Despite last month being Denmark’s rainiest since records began (in total 106.5 mm fell), the dryness of its ground would currently lead most experts to conclude that it is mid-June, not the end of April.
At this point in the year, Denmark’s dryness rating, according to an index the country started using 15 years ago, should be between 1.0 and 2.0.
Last April, ahead of the long summer drought, it stood at 1.9. But as of mid-April, it was 6.2, and now it has risen to 8.5.
90 percent less rainfall than normal
Although we’ve had a cold snap bringing both sleet and snow, barely a drop of rainfall has fallen in April – just 2.5 mm over the first 17 days, which leaves the country on course to finish 90 percent below the normal April average of 41 mm.
To steady the ship, Denmark needs over 85 mm of rainfall – 10 mm for every point on the index – and every day it doesn’t rain it loses another 3 mm through evaporation.
Some 3 mm is forecast for Friday in Copenhagen, but the warm temperatures of the last week look set to continue until then, with thermometers approaching 20 degrees by the end of the week.
Worse in Jutland than Zealand
TV2 has spoken to a farmer in Tarm in mid Jutland who has already started watering his rapeseed – the earliest he has ever taken the measure.
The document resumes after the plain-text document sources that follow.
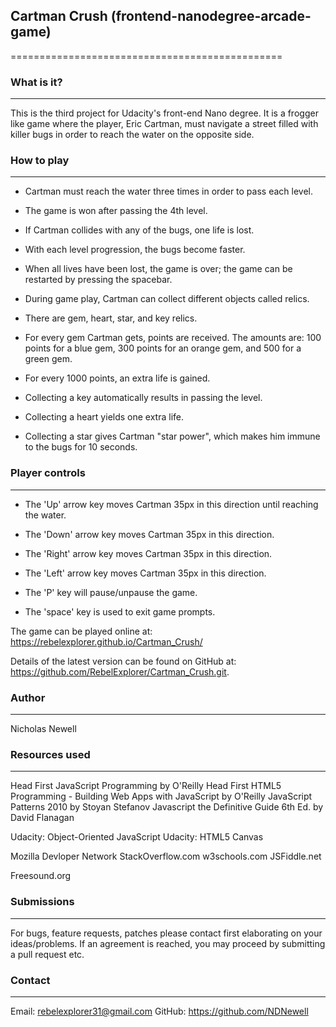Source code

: ##  Cartman Crush (frontend-nanodegree-arcade-game)
===============================================


###  What is it?
  -----------

  This is the third project for Udacity's front-end Nano degree. It is a frogger
  like game where the player, Eric Cartman, must navigate a street filled with
  killer bugs in order to reach the water on the opposite side.


###  How to play
  -----------

  * Cartman must reach the water three times in order to pass each level.

  * The game is won after passing the 4th level.

  * If Cartman collides with any of the bugs, one life is lost.

  * With each level progression, the bugs become faster.

  * When all lives have been lost, the game is over; the game can be restarted
    by pressing the spacebar.

  * During game play, Cartman can collect different objects called relics.

  * There are gem, heart, star, and key relics.

  * For every gem Cartman gets, points are received. The amounts are: 100 points
    for a blue gem, 300 points for an orange gem, and 500 for a green gem.

  * For every 1000 points, an extra life is gained.

  * Collecting a key automatically results in passing the level.

  * Collecting a heart yields one extra life.

  * Collecting a star gives Cartman "star power", which makes him immune to
    the bugs for 10 seconds.


###  Player controls
  ---------------

  * The 'Up' arrow key moves Cartman 35px in this direction until reaching the
    water.

  * The 'Down' arrow key moves Cartman 35px in this direction.

  * The 'Right' arrow key moves Cartman 35px in this direction.

  * The 'Left' arrow key moves Cartman 35px in this direction.

  * The 'P' key will pause/unpause the game.

  * The 'space' key is used to exit game prompts.

  The game can be played online at:
  https://rebelexplorer.github.io/Cartman_Crush/

  Details of the latest version can be found on GitHub
  at: https://github.com/RebelExplorer/Cartman_Crush.git.



###  Author
  ------

  Nicholas Newell


###  Resources used
  --------------

  Head First JavaScript Programming by O'Reilly
  Head First HTML5 Programming - Building Web Apps with JavaScript by O'Reilly
  JavaScript Patterns 2010 by Stoyan Stefanov
  Javascript the Definitive Guide 6th Ed. by David Flanagan

  Udacity: Object-Oriented JavaScript
  Udacity: HTML5 Canvas

  Mozilla Devloper Network
  StackOverflow.com
  w3schools.com
  JSFiddle.net

  Freesound.org


###  Submissions
  -----------

  For bugs, feature requests, patches please contact first elaborating on
  your ideas/problems. If an agreement is reached, you may proceed by submitting
  a pull request etc.


###  Contact
  -------

  Email: rebelexplorer31@gmail.com
  GitHub: https://github.com/NDNewell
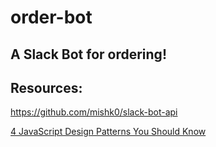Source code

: # order-bot

## A Slack Bot for ordering!

## Resources:

https://github.com/mishk0/slack-bot-api

[4 JavaScript Design Patterns You Should Know](https://scotch.io/bar-talk/4-javascript-design-patterns-you-should-know)

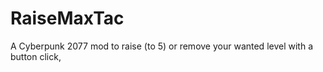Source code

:# RaiseMaxTac
A Cyberpunk 2077 mod to raise (to 5) or remove your wanted level with a button click,
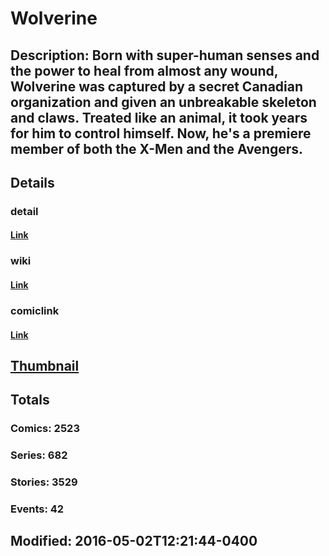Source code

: # Wolverine
## Description: Born with super-human senses and the power to heal from almost any wound, Wolverine was captured by a secret Canadian organization and given an unbreakable skeleton and claws. Treated like an animal, it took years for him to control himself. Now, he's a premiere member of both the X-Men and the Avengers.
## Details
### detail
#### [Link](http://marvel.com/comics/characters/1009718/wolverine?utm_campaign=apiRef&utm_source=225578a89fc76f3d20fbffda5d17a88d)
### wiki
#### [Link](http://marvel.com/universe/Wolverine_(James_Howlett)?utm_campaign=apiRef&utm_source=225578a89fc76f3d20fbffda5d17a88d)
### comiclink
#### [Link](http://marvel.com/comics/characters/1009718/wolverine?utm_campaign=apiRef&utm_source=225578a89fc76f3d20fbffda5d17a88d)
## [Thumbnail](http://i.annihil.us/u/prod/marvel/i/mg/2/60/537bcaef0f6cf.jpg)
## Totals
### Comics: 2523
### Series: 682
### Stories: 3529
### Events: 42
## Modified: 2016-05-02T12:21:44-0400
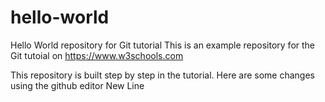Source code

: # hello-world
Hello World repository for Git tutorial
This is an example repository for the Git tutoial on https://www.w3schools.com

This repository is built step by step in the tutorial.
Here are some changes using the github editor
New Line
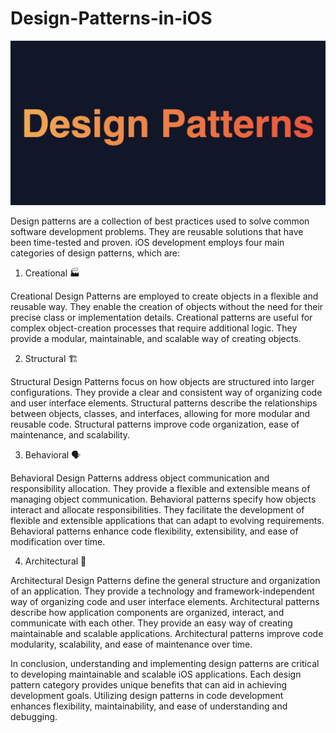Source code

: # Design-Patterns-in-iOS

![](img/p01.jpeg)


Design patterns are a collection of best practices used to solve common software development problems. They are reusable solutions that have been time-tested and proven. iOS development employs four main categories of design patterns, which are:

1. Creational 🏭

Creational Design Patterns are employed to create objects in a flexible and reusable way. They enable the creation of objects without the need for their precise class or implementation details. Creational patterns are useful for complex object-creation processes that require additional logic. They provide a modular, maintainable, and scalable way of creating objects.

2. Structural 🏗️

Structural Design Patterns focus on how objects are structured into larger configurations. They provide a clear and consistent way of organizing code and user interface elements. Structural patterns describe the relationships between objects, classes, and interfaces, allowing for more modular and reusable code. Structural patterns improve code organization, ease of maintenance, and scalability.

3. Behavioral 🗣️

Behavioral Design Patterns address object communication and responsibility allocation. They provide a flexible and extensible means of managing object communication. Behavioral patterns specify how objects interact and allocate responsibilities. They facilitate the development of flexible and extensible applications that can adapt to evolving requirements. Behavioral patterns enhance code flexibility, extensibility, and ease of modification over time.

4. Architectural 🏰

Architectural Design Patterns define the general structure and organization of an application. They provide a technology and framework-independent way of organizing code and user interface elements. Architectural patterns describe how application components are organized, interact, and communicate with each other. They provide an easy way of creating maintainable and scalable applications. Architectural patterns improve code modularity, scalability, and ease of maintenance over time.

In conclusion, understanding and implementing design patterns are critical to developing maintainable and scalable iOS applications. Each design pattern category provides unique benefits that can aid in achieving development goals. Utilizing design patterns in code development enhances flexibility, maintainability, and ease of understanding and debugging.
And in North Jutland, the problem is said to be critical.
Zealand, though, is less affected due to the predominance of clay soils, which enable easier water passage.
Nevertheless, Copenhagen has the highest dryness rating in the country at 9.8 following an April in which there has been no rainfall whatsoever.
Forest fire menace at our doors
The lack of rainfall has dramatically increased Denmark’s chances of enduring natural fires, with the southwestern part of the country the most vulnerable.
On Easter Sunday, a fire raged over 15,000 sqm of land in Nørre Snede in mid-Jutland, and there were also significant blazes in Hillerød in north Zealand and near Lalandia in Rødby on Lolland.
According to the European forest fire warning system EFFIS, the country is one of the most at-risk areas in the continent right now with a rating far worse than the Mediterranean countries.
Only eastern Poland, Germany and the Netherlands are as badly off.
Birch pollen counts soaring
In news related to the recent return of warm temperatures following a chilly first two weeks to the month, birch pollen counts have been soaring spectacularly over the last week.
On Easter Sunday, the east of the country recorded its highest daily count since 2014, when 2,227 particles per cubic metre were registered in Copenhagen, according to Asthma Allergy Danmark.
Rising from 311 on April 19, the figure fell yesterday to 1,810 – a long way off the record of 4,696 set on April 21 in 2014.
If previous years are anything to go by, the high counts will most probably diminish by the weekend, but the season could roll on for some time yet. In both 2017 and 2018, the season finally fizzled out on May 21.